In Brandon Johnson’s experience, student government classes tend to focus on national politics and the structure of government in Washington, D.C.
So when the Willamette University master’s degree candidate landed a student teaching job at South Albany High School, he decided to bring the government experience closer to home.
Johnson, himself a 2002 South graduate, invited Mayor Sharon Konopa (SAHS class of 1975) to speak to his American Government class on Friday. The idea was to show students “how to get involved in Albany, how to make a difference in the town you live in,” Johnson said.
Rep. Andy Olson. R-Albany, will speak to the same class on Tuesday, Johnson said.
As a high-schooler, Konopa told her audience of about 30 students, she didn’t pay much attention to politics outside student council. But being passionate about her hometown led her to an interest in helping to shape its future. She served 12 years on the Albany City Council and is now in her third term as mayor.
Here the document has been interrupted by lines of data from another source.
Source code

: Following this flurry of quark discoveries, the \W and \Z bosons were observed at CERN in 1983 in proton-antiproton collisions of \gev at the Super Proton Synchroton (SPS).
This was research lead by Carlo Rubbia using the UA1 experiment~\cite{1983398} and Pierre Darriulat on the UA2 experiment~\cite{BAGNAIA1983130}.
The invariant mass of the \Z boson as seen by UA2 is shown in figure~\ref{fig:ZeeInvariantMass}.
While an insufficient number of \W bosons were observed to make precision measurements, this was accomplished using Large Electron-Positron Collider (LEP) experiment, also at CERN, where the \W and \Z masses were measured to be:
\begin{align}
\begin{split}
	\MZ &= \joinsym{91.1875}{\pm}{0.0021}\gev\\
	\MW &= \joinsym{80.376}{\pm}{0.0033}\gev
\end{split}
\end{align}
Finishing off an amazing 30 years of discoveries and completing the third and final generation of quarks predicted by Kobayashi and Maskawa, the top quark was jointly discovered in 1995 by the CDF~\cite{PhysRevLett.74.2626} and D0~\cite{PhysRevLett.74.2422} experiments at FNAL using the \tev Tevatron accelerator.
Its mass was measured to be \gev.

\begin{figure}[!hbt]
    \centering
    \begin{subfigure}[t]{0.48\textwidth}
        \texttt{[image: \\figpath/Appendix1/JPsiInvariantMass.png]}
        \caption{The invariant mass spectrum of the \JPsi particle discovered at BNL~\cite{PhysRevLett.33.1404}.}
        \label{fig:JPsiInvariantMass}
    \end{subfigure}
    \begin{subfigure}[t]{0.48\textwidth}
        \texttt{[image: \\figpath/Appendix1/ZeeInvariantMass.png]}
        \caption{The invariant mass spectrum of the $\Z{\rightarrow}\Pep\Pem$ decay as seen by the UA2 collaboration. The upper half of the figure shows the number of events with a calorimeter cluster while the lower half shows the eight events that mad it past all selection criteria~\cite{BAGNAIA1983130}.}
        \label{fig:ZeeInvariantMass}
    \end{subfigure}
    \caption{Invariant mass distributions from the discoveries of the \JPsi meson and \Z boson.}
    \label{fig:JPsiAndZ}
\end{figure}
Students asked about economic development, mental health services, investment in city infrastructure and volunteer opportunities.
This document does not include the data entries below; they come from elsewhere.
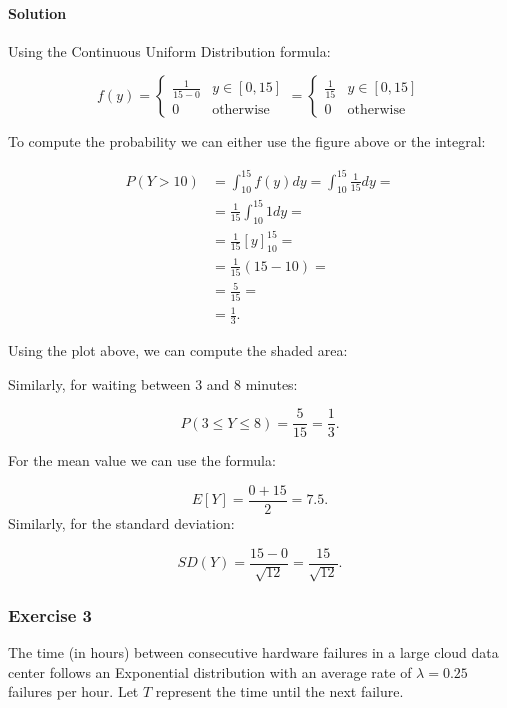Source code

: \documentclass[
]{article}
\makeatletter
\newcommand*\pandocbounded[1]{%
  \sbox\pandoc@box{#1}%
  \Gscale@div\@tempa{\textheight}{\dimexpr\ht\pandoc@box+\dp\pandoc@box\relax}%
  \Gscale@div\@tempb{\linewidth}{\wd\pandoc@box}%
  \ifdim\@tempb\p@<\@tempa\p@\let\@tempa\@tempb\fi%
  \ifdim\@tempa\p@<\p@\scalebox{\@tempa}{\usebox\pandoc@box}%
  \else\usebox{\pandoc@box}%
  \fi%
}
\makeatother
\begin{document}
\paragraph{Solution}\label{solution-1}

Using the Continuous Uniform Distribution formula:

\[f(y)=\begin{cases}
\frac{1}{15-0} & y\in[0,15]\\
0 & \text{otherwise}
\end{cases}=\begin{cases}
\frac{1}{15} & y\in[0,15]\\
0 & \text{otherwise}
\end{cases}\]

\pandocbounded{}

To compute the probability we can either use the figure above or the
integral:

\[\begin{aligned}
  P(Y>10)&=\int_{10}^{15}f(y)dy=\int_{10}^{15}\frac{1}{15}dy=\\
  &=\frac{1}{15}\int_{10}^{15}1dy=\\
  &=\frac{1}{15}[y]_{10}^{15}=\\
  &=\frac{1}{15}(15-10)=\\
  &=\frac{5}{15}=\\
  &=\frac{1}{3}.
\end{aligned}\]

Using the plot above, we can compute the shaded area:

\pandocbounded{}

Similarly, for waiting between 3 and 8 minutes:

\[P(3\leq Y\leq 8)=\frac{5}{15}=\frac{1}{3}.\]

For the mean value we can use the formula:

\[E[Y]=\frac{0+15}{2}=7.5.\] Similarly, for the standard deviation:

\[SD(Y)=\frac{15-0}{\sqrt{12}}=\frac{15}{\sqrt{12}}.\]

\subsubsection{Exercise 3}\label{exercise-3}

The time (in hours) between consecutive hardware failures in a large
cloud data center follows an Exponential distribution with an average
rate of \(\lambda = 0.25\) failures per hour. Let \(T\) represent the
time until the next failure.
\end{document}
As part of the council, the mayor’s job is to help set policy while the city administrator manages the day-to-day operations, Konopa said.
She said she’s proud of the city’s economic development fund, and its efforts to work with existing manufacturers to expand their businesses and create partnerships. In particular, she noted the partnership between the cities of Albany and Millersburg and by ATI Wah Chang that created the artificial wetlands known as Talking Water Gardens.
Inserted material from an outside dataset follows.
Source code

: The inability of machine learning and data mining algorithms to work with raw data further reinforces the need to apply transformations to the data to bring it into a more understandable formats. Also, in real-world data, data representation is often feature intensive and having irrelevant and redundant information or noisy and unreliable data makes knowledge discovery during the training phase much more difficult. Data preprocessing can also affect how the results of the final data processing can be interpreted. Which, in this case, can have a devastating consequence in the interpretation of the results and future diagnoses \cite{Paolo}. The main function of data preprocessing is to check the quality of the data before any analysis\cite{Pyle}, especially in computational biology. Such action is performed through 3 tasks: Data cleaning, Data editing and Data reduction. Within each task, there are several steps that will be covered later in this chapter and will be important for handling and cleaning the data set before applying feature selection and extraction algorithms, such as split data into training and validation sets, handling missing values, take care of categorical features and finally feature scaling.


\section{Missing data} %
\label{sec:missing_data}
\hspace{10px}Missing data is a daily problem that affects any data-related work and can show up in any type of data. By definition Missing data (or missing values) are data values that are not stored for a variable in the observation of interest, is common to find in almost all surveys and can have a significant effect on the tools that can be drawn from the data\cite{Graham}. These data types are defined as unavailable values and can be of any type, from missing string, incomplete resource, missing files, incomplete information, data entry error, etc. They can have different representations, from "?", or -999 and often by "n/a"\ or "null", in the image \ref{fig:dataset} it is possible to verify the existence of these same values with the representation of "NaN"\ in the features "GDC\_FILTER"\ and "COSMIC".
That project, plus an upgrade at the wastewater treatment plant itself, was an investment of $70 million. The city also sold 30-year bonds in 2003 totaling $40 million to build the Albany-Millersburg water treatment plant, which put Albany in good shape for the future, Konopa said. The next challenge, she said, is street repair.
Konopa said her job’s biggest challenge is helping people see the big picture, versus personal issues they might be angry about — and coping with the periodic middle-of-the-night phone calls from people with a bone to pick.
That led to a question about mental health services, which Konopa said is a struggle for every community. She noted mental health issues can lead to homelessness, and said she formed a housing task force to work on providing more housing opportunities.
She urged the students who see panhandlers to give money instead to agencies that can help them become self-reliant.
As for volunteer opportunities, the city abounds with them, with close to two dozen boards and commissions plus a variety of programs through parks and recreation.
Students interested in becoming mayor themselves one day should start with one of those opportunities, she said, and then try for election to the city council.
“Really get to know local government,” she encouraged. “If I can do it, anybody can do it.”